Similar to yesterday’s post on sprayart and how easy it is to do. Here’s another one that fits the bill (those easily moved may want to grab a tissue to wipe the single powerful tear from their eye).

That’s definitely a jaw hanger of a picture. Kind of makes you hang your head in shame. A kid that age has made something more powerful than anything you’ve ever even considered. Oh and look, he’s from Myanmar. You don’t even know where Myanmar is (google it, i’m not telling you). To think a child from such a (probably) poor country has so much talent. More talent than you’ll ever have surely.

Nope!

Like the sprayart stuff, it’s still just techniques. This becomes so very obvious as soon as you cast your eyes down on his other pictures at the beginning of the video. Gee, those trees look awfully like the one in the first picture. And hey, the temples at the back seem to only be one of two different types. And hell, let’s face it, the perspective is always so similar that it might as well just be the same picture again and again. This kid is just a machine in a factory line spitting out printouts.

Now i’m not condeming the artist here (i may have gone a bit too far with that factory line comment). What he’s doing is great and exactly what you as a budding artist should be doing. And that is simply PRACTICING YOUR TECHNIQUE OVER AND OVER AGAIN!

The reason that tree looks amazing is becausing it’s the seven hundredth tree he’s painted in the past year. The fact that he’s able to capture such a beautiful perspective line is because he can draw that line in his sleep.

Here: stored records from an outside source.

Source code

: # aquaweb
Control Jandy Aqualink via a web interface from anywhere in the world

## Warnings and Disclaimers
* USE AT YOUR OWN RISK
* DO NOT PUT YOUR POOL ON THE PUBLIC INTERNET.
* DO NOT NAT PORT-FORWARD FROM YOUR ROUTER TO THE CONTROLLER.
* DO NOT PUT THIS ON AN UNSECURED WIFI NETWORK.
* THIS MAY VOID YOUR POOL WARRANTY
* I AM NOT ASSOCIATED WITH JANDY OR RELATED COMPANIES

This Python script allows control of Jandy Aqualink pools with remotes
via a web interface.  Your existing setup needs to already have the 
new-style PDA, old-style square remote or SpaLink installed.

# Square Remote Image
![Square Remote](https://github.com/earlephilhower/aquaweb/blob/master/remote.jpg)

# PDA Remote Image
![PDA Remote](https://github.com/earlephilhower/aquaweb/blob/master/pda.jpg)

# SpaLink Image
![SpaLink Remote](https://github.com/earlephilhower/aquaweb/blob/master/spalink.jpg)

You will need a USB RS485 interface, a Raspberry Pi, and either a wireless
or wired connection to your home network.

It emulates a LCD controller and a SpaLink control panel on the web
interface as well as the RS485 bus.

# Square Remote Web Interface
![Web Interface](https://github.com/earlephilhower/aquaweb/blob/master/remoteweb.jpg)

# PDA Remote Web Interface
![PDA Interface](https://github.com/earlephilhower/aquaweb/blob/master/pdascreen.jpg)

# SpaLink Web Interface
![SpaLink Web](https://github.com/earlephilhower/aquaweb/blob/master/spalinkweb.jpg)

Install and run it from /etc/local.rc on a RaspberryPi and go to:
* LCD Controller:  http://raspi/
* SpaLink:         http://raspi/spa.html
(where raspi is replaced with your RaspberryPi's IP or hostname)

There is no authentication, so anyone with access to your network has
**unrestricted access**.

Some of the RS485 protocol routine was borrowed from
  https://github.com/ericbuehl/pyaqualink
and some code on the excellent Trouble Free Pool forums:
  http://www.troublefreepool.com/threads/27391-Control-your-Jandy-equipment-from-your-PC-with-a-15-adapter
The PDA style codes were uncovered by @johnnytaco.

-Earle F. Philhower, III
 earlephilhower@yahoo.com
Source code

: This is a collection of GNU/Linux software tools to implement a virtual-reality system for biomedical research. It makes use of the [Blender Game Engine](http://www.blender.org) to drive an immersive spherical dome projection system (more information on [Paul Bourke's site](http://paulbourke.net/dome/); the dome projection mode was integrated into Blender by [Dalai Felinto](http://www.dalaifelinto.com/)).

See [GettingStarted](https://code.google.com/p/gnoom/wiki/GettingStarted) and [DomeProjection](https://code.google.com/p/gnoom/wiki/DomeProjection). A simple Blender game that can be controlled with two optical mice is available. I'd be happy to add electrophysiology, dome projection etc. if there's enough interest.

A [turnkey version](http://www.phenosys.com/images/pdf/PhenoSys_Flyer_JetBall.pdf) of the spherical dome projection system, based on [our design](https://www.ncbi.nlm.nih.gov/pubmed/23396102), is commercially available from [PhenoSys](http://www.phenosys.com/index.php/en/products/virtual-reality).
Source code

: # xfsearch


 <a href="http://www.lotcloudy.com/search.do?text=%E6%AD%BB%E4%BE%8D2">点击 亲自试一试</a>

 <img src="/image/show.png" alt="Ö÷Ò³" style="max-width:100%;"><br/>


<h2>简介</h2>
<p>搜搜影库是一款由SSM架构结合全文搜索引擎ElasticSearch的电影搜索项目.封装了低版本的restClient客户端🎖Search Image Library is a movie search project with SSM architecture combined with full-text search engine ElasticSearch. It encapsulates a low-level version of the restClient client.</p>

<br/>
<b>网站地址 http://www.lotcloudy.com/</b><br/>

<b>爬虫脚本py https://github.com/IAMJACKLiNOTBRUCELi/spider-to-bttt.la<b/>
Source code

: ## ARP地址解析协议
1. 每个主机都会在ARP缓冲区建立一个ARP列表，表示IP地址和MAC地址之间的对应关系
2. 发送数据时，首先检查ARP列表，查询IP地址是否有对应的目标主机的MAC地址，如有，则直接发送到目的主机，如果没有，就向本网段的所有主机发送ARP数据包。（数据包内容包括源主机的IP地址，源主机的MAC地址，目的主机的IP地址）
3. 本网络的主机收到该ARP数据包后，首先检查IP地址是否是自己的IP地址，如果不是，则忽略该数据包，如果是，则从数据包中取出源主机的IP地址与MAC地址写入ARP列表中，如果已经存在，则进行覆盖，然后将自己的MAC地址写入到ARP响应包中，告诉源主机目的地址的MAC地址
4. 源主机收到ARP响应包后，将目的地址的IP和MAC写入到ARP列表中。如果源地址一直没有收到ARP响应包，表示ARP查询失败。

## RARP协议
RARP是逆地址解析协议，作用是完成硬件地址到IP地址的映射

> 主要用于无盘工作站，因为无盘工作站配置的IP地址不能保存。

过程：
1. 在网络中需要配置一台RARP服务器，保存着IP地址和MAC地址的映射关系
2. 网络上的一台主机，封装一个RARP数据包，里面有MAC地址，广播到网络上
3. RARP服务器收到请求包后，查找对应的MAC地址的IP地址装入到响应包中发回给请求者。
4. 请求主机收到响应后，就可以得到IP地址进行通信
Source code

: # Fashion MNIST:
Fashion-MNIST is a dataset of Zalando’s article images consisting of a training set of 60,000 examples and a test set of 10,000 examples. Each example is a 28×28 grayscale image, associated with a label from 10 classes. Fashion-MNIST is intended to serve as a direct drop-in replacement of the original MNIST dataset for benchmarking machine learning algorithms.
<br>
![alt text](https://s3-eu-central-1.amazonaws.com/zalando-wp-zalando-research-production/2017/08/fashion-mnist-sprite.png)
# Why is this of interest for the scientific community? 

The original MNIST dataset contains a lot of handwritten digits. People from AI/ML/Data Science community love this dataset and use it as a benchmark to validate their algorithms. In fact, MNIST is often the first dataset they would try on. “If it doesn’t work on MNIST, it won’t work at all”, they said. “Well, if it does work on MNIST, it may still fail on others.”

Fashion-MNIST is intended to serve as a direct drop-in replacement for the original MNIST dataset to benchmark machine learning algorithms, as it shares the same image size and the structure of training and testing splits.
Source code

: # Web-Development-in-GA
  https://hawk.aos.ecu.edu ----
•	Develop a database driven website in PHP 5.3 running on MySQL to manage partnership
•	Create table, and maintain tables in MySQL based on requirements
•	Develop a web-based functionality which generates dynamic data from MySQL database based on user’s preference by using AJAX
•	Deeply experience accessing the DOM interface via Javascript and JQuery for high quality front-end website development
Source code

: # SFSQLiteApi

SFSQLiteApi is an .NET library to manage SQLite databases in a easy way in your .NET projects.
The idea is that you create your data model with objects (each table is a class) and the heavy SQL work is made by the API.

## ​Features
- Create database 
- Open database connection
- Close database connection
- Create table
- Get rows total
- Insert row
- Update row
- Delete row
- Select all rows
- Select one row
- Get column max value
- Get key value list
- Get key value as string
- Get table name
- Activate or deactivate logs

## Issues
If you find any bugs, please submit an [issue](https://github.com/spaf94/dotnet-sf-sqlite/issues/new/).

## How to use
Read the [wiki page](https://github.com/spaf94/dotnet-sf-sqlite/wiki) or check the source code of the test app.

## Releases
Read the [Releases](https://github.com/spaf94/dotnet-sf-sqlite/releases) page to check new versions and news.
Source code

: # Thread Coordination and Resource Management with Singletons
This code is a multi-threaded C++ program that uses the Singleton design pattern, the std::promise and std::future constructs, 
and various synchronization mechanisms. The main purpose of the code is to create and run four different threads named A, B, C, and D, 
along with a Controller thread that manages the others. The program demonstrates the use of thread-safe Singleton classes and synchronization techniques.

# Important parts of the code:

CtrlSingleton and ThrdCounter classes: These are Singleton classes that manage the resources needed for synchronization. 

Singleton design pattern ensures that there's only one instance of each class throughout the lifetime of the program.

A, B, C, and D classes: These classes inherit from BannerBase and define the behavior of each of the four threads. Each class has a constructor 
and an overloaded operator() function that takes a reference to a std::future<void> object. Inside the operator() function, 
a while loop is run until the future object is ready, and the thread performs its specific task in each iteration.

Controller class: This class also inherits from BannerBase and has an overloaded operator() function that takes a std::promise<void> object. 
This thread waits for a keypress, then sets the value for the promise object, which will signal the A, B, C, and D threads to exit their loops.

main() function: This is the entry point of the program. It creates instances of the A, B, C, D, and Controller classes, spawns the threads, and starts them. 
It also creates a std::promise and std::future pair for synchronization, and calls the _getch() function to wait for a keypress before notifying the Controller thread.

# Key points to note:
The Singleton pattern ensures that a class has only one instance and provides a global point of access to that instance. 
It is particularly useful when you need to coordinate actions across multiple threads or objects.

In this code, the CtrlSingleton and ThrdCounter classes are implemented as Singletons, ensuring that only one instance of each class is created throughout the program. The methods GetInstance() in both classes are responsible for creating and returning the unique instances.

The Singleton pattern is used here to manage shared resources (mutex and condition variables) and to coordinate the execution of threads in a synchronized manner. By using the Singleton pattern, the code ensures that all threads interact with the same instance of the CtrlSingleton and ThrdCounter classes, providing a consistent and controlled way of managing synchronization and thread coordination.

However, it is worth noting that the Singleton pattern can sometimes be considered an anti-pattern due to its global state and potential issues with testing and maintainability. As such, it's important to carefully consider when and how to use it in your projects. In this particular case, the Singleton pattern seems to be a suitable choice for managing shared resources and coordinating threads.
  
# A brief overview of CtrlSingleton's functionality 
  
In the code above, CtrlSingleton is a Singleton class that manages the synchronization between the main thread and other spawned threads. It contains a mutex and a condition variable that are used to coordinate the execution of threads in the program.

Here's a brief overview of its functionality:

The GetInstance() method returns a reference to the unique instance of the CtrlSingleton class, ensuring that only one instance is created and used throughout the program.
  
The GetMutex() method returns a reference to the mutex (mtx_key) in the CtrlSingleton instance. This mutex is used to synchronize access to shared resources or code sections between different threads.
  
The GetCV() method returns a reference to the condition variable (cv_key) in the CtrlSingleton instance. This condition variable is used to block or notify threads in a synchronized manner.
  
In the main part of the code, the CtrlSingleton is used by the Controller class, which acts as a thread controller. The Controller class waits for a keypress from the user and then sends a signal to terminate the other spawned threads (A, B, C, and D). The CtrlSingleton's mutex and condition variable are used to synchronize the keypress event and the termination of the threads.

Like Bruce Lee would have said if he was paraphrasing something he once wrote and related it to terms of painting ‘be not amazed at the artist who has drawn ten thousand trees, be amazed at the artist who has drawn one tree ten thousand times’. This is something you should be doing all the time.

Of course it can be maddening for an artist to draw the same thing ten thousand times. After a while it would just feel pointless. Sure your skill may improved, but you’re going to hate trees by the end of it (the trees will share your feelings, knowing how much paper you have consumed).

Motivation is going to end up being a factor to keep you going. This is one of the primary hurdles most artists will fall over. Simply being willing to redraw one misproportioned face is enough to make some people throw their pencil across the room. How does one find the willpower to overcome this self defeating process of constant drawing the same thing over and over.

Well, i’m afraid it’s different for everyone, and it’s something you’re going to have to find for yourself. I can’t say for sure, but this kid looks like he gets his motivation from selling his pictures (it may also be a tree from his childhood, i have no idea). In this way commissions and requests are a great way to do some practice. since it’s a piece of work you’re going to be showing somebody, you will want it to look right. You can’t just throw a half hearted scribble at them that sort of went wrong along the path to drawing accurate feet. You need to get it presentable, and that will mean redrawing it a few times.

Doodling is another basic method. Scribble your trees in your margins at every opportunity. Your body can pick up the point along the way.

And think of comic book artists. How many times did Jack Kirby draw the Avengers? How many times has Oda-sensei drawn Luffy? The trick is in those slight variations that keeps the passion burning. Different angles, different perspectives and of course a constant storyline that requires you to draw similar scenes over and over again. Find your own method.

Does this all seem too difficult? Well tough. Stop whining and get on with it. You wanted to be an artist right? What do you think you’re supposed to be doing? Fill some sketchbooks!